The proceeds of the Private Placement will primarily be used to fund the Company’s ongoing exploration programs and for general working capital.

All common shares issued under the Private Placement will be subject to a four-month plus one day hold period in accordance with applicable Canadian securities laws. Closing of the Private Placement is subject to receipt of all necessary regulatory approvals, including those of the TSX Venture Exchange, and certain other customary closing conditions, including, but not limited to, execution of the subscription agreements between the Company and the subscribers. The Private Placement is expected to close mid to late September. The Private Placement is not subject to any minimum aggregate subscription.

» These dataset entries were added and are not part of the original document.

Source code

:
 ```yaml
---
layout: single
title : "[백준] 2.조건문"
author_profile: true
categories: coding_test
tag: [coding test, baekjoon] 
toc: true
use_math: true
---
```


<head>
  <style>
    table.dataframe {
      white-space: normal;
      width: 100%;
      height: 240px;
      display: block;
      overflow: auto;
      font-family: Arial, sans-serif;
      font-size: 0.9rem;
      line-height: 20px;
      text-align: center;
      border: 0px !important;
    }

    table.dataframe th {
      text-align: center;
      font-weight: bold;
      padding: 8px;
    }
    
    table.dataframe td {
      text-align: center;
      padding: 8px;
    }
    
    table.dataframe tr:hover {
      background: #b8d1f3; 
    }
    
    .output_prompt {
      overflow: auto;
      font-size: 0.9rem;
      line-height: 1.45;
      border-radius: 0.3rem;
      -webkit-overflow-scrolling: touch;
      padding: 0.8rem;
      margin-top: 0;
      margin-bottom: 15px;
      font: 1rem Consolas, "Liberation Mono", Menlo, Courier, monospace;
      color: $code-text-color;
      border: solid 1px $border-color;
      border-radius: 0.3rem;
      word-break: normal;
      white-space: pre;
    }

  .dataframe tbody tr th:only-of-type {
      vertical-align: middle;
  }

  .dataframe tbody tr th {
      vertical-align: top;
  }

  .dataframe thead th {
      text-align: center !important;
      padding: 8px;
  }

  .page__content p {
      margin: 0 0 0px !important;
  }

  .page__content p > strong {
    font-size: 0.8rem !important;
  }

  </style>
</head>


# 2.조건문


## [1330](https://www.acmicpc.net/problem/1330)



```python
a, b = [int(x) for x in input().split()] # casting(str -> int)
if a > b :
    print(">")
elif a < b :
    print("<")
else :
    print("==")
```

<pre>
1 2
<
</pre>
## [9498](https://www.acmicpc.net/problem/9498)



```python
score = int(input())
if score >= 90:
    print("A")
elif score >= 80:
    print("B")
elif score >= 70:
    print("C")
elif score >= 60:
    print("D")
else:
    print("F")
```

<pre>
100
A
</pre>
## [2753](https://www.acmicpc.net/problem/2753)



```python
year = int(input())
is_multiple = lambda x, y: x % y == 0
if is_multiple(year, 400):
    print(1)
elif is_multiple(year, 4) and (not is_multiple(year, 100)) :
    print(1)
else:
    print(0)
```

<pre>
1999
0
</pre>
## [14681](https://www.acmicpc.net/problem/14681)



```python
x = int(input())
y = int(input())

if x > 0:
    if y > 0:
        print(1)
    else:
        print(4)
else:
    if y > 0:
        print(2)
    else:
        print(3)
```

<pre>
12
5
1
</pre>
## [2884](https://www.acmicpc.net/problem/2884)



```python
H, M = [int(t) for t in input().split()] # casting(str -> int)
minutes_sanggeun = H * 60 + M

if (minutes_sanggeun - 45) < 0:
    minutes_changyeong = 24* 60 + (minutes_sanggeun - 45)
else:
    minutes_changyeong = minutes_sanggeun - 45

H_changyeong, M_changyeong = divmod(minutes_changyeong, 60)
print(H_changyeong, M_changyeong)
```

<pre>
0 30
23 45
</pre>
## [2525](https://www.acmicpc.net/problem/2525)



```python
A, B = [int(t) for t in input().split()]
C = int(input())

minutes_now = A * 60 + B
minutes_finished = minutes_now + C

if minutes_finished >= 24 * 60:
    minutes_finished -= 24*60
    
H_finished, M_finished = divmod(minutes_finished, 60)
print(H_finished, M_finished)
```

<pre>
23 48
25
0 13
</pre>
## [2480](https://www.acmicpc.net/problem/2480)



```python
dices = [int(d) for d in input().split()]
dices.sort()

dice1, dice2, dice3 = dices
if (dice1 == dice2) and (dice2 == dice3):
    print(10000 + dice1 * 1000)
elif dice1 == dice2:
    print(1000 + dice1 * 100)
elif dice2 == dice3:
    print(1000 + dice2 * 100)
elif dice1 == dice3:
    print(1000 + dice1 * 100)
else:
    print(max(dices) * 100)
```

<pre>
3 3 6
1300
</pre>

In addition to other prospectus exemptions commonly relied on in private placements, the Private Placement will be available to existing shareholders of the Company who, as of the close of business on September 1, 2021, held common shares of the Company (and who continue to hold such common shares as of the closing date), pursuant to the prospectus exemption set out in BC Instrument 45-534 – Exemption from prospectus requirement for certain trades to existing security holders and in similar instruments in other jurisdictions in Canada (the “Existing Shareholder Exemption”). The Existing Shareholder Exemption limits a shareholder to a maximum investment of CAD$15,000 in a 12-month period unless the shareholder has obtained advice regarding the suitability of the investment and, if the shareholder is resident in a jurisdiction of Canada, that advice has been obtained from a person that is registered as an investment dealer in the jurisdiction. If the Company receives subscriptions from investors relying on the Existing Shareholder Exemption exceeding the maximum Private Placement, the Company may adjust the subscriptions received on a pro-rata basis.

The Company will also make the Private Placement available to certain subscribers pursuant to BC Instrument 45-536 – Exemption from prospectus requirement for certain distributions through an investment dealer (the “Investment Dealer Exemption”). In accordance with the requirements of the Investment Dealer Exemption, the Company confirms that there is no material fact or material change about the Company that has not been generally disclosed.

In connection with the Private Placement, the Company will pay a cash finder’s fee to certain finders equal to 6% of the gross proceeds raised and issue broker warrants to certain finders in a quantity equal to 6% of the aggregate number of common shares sold. Each broker warrant will entitle the holder to purchase one common share of the Company at a price of $0.06 for a period of three years following the closing of the Private Placement.

More information on the Company’s projects can be found on the website at www.happycreekminerals.com.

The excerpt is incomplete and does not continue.